Work order –
Every line of the listing must be repeated in the answer without alteration.

Input material –

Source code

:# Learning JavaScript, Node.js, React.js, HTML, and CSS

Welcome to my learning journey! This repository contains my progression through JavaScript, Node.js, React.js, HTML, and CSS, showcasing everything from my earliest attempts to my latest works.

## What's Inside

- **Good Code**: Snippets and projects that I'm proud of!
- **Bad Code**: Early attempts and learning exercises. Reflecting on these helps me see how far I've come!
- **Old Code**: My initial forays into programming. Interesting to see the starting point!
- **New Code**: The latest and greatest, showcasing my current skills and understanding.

Response to this task –
Source code

:# Learning JavaScript, Node.js, React.js, HTML, and CSS

Welcome to my learning journey! This repository contains my progression through JavaScript, Node.js, React.js, HTML, and CSS, showcasing everything from my earliest attempts to my latest works.

## What's Inside

- **Good Code**: Snippets and projects that I'm proud of!
- **Bad Code**: Early attempts and learning exercises. Reflecting on these helps me see how far I've come!
- **Old Code**: My initial forays into programming. Interesting to see the starting point!
- **New Code**: The latest and greatest, showcasing my current skills and understanding.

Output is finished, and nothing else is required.